**Data provided:**
□ □ □ □ □

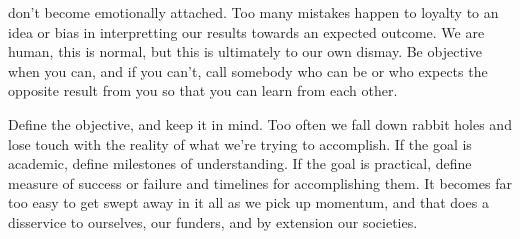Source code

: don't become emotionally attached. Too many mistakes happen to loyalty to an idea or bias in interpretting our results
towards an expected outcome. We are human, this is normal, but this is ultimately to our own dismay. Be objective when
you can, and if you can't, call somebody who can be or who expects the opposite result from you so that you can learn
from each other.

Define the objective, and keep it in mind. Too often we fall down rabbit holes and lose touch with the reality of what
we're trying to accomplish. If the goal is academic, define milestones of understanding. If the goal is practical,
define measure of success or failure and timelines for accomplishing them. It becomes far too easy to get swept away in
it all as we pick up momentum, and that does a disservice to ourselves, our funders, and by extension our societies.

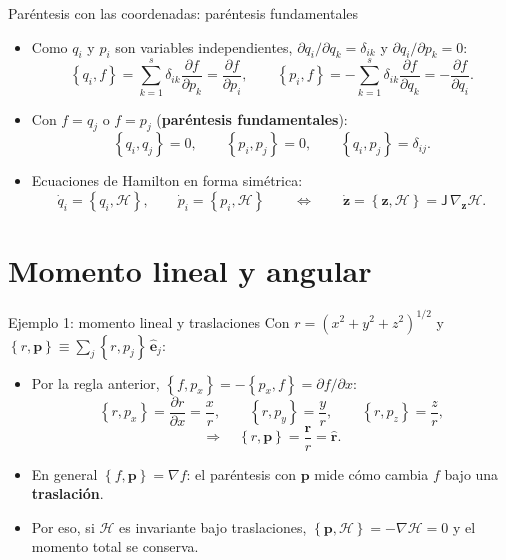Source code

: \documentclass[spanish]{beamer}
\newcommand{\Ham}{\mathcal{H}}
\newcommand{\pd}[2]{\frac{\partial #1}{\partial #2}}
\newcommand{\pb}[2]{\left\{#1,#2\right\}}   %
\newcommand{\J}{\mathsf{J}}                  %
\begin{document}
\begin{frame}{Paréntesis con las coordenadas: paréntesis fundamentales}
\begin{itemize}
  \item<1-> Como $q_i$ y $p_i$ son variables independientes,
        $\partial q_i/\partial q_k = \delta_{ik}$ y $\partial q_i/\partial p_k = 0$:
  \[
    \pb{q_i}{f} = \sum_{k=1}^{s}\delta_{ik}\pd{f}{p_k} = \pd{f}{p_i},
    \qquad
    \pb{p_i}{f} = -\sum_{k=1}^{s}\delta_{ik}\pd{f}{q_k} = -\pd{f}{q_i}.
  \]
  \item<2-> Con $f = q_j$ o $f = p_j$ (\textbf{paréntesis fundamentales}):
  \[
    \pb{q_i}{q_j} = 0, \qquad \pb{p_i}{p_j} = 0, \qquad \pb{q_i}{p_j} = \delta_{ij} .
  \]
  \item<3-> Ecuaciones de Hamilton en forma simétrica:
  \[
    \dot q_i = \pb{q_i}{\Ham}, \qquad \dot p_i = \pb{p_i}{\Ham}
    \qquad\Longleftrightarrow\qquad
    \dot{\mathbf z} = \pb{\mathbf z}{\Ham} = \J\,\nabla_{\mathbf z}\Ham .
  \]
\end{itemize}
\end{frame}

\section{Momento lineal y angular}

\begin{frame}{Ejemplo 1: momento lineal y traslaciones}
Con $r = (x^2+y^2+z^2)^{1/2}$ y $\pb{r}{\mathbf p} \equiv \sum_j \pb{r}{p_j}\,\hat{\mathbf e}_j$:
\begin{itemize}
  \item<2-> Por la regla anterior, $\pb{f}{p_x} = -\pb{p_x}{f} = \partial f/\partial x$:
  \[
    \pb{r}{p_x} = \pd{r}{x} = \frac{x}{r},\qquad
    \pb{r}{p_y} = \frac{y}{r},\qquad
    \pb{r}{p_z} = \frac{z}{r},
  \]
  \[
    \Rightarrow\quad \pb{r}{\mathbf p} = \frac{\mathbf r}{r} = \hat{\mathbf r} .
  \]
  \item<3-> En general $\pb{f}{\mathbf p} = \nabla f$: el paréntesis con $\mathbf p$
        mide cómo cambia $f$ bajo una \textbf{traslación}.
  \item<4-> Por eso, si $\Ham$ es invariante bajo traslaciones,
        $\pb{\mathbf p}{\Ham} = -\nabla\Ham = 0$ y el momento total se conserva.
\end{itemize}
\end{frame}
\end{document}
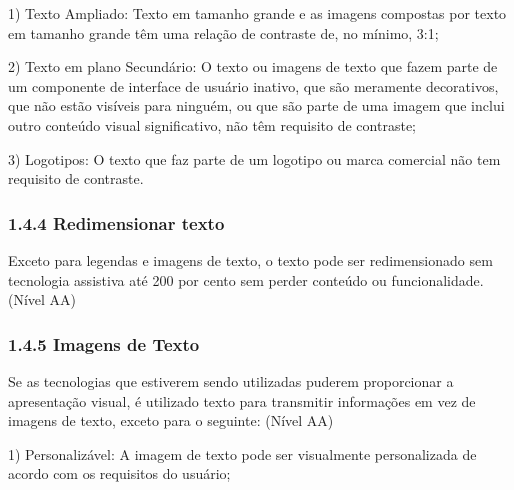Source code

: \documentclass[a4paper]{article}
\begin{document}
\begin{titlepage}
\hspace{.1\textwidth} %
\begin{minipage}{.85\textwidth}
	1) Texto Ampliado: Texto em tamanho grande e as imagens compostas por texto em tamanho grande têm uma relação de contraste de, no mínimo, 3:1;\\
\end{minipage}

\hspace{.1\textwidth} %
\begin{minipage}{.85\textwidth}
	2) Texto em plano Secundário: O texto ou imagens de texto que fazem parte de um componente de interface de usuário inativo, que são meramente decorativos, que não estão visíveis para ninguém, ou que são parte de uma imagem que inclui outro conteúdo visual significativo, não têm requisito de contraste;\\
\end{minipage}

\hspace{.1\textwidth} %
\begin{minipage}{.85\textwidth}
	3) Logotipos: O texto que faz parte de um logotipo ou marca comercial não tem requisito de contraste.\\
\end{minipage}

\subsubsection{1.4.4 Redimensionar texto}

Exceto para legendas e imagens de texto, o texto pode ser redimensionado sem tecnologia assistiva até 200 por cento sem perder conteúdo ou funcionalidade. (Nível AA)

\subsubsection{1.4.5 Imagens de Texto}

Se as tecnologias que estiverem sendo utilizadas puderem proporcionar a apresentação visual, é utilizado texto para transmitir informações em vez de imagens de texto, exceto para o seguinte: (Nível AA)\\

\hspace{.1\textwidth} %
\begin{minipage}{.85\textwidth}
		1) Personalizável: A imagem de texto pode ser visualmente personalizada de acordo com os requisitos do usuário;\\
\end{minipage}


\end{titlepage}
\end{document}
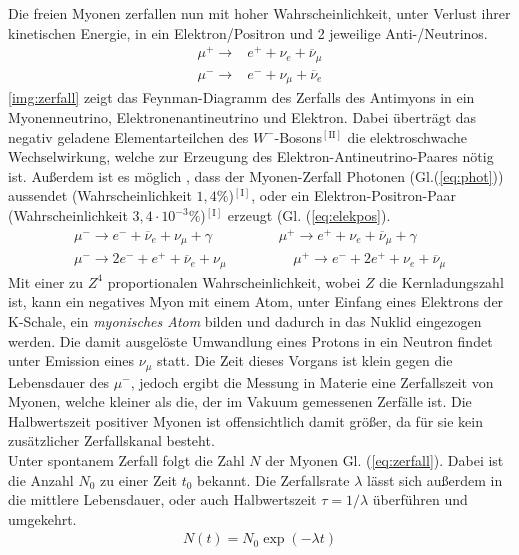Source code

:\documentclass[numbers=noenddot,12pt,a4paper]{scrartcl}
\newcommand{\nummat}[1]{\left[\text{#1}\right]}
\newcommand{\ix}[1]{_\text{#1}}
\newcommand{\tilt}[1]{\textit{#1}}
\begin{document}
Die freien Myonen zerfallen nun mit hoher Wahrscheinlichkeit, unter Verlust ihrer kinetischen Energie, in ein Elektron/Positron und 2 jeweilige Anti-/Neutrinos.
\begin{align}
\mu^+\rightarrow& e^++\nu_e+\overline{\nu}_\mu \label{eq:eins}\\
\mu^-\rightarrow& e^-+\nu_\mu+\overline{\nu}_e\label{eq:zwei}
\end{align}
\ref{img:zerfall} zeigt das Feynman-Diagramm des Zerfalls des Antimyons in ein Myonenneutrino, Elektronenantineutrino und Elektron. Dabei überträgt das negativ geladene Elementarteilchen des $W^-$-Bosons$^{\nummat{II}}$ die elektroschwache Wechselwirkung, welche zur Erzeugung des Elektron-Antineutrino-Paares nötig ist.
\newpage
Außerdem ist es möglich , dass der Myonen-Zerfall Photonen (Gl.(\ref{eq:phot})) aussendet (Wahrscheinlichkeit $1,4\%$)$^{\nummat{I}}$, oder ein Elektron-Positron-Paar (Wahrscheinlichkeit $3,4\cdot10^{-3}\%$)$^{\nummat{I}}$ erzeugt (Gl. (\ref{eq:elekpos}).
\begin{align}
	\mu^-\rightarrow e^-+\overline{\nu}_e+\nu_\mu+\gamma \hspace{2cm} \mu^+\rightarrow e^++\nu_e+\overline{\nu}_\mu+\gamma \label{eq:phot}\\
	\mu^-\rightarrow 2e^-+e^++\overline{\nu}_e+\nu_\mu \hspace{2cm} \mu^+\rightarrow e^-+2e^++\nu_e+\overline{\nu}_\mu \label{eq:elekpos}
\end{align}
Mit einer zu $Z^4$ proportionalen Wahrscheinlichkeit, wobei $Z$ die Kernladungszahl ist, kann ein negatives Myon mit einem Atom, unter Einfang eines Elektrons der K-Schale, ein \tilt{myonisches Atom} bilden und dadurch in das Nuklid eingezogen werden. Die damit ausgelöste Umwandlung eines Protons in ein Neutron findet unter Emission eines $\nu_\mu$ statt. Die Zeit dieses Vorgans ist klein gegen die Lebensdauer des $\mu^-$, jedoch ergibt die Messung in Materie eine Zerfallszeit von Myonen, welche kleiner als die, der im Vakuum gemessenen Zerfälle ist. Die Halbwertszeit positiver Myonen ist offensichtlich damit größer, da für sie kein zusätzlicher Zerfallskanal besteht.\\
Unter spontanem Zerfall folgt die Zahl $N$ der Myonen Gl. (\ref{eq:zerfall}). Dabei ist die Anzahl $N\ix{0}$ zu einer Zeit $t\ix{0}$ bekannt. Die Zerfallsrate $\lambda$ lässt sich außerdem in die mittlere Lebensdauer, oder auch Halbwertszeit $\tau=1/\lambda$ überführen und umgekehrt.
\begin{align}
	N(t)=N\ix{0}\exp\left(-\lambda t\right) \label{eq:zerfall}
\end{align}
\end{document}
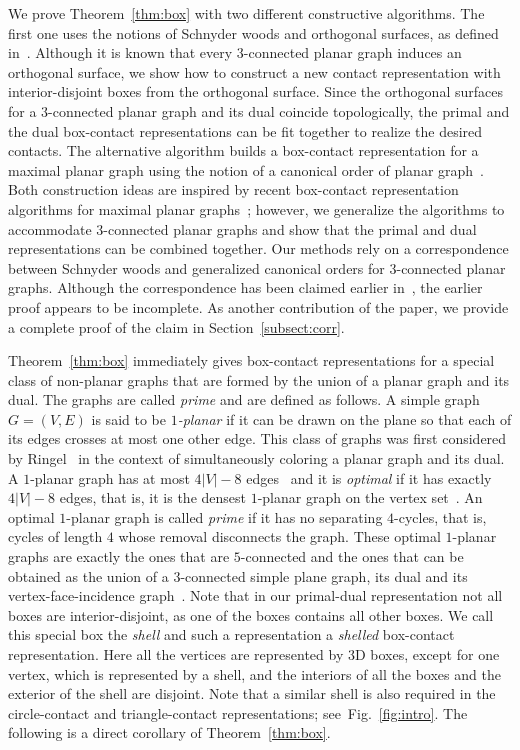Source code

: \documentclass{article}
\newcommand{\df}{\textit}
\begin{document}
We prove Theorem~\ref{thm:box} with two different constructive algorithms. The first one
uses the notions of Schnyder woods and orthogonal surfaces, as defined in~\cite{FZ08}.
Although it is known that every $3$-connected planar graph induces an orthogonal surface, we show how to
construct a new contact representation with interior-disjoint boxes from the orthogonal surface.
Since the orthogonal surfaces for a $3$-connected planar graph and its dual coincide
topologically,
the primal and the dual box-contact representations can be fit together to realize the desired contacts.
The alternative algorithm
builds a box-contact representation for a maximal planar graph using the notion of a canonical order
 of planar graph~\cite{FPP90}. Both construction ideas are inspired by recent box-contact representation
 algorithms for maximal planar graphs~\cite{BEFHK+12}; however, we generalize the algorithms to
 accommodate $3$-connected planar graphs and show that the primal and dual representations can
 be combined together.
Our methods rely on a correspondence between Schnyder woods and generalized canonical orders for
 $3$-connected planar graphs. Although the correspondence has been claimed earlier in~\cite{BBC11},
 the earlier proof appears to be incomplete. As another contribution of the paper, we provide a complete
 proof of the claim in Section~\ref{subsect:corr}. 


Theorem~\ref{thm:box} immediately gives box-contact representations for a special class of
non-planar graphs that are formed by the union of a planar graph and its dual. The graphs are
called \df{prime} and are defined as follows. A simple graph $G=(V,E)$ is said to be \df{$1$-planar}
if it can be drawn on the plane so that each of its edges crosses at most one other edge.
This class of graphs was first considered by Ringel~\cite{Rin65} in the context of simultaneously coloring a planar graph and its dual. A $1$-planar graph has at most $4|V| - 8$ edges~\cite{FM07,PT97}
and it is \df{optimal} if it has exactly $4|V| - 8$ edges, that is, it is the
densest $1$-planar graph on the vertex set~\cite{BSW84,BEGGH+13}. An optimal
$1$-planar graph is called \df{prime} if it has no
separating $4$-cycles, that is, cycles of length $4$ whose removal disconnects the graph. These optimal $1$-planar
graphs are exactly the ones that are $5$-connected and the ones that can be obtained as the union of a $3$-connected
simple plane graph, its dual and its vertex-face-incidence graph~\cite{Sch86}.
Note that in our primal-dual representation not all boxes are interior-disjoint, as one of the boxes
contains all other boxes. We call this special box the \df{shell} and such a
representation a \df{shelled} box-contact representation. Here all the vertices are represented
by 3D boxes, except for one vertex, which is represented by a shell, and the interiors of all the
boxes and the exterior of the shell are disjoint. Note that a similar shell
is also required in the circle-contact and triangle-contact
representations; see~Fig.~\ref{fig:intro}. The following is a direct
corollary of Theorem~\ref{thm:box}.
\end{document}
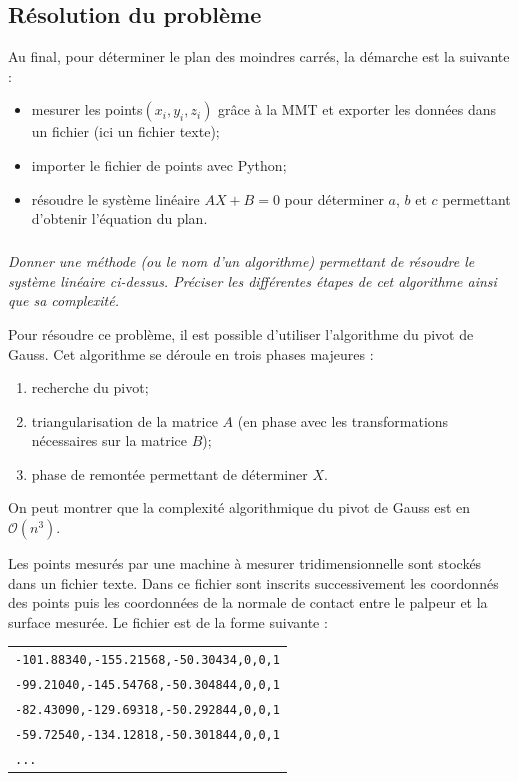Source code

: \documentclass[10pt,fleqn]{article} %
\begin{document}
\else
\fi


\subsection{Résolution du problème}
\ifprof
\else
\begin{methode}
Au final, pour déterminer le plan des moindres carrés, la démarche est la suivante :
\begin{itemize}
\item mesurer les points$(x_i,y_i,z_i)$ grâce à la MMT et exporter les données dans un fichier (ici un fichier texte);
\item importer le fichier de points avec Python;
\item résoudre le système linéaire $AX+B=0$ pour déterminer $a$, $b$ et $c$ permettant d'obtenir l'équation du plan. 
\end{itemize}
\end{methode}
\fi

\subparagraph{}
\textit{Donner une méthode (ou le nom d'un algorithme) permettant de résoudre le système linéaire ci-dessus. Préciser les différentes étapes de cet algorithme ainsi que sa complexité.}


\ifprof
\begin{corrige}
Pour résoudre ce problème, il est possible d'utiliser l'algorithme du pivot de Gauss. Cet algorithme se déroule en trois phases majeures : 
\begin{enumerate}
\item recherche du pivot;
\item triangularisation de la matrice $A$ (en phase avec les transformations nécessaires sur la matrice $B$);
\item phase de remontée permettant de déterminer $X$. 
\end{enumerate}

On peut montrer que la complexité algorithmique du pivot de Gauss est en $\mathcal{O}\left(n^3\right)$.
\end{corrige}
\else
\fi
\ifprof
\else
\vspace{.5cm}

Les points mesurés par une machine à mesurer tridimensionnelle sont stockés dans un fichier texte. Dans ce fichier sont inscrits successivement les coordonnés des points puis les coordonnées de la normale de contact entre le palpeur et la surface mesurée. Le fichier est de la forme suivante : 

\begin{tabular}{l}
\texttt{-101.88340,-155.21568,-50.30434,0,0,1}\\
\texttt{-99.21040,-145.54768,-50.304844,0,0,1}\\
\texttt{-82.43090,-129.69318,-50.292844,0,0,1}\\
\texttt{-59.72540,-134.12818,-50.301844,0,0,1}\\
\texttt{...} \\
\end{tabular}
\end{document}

□ □ □ □ □

**How to complete this task:** Produce the lines from the first line of the entries through the line that contains "towards an expected", exactly, leaving the pictures behind.

**Answer section:**
Source code

: don't become emotionally attached. Too many mistakes happen to loyalty to an idea or bias in interpretting our results
towards an expected outcome. We are human, this is normal, but this is ultimately to our own dismay. Be objective when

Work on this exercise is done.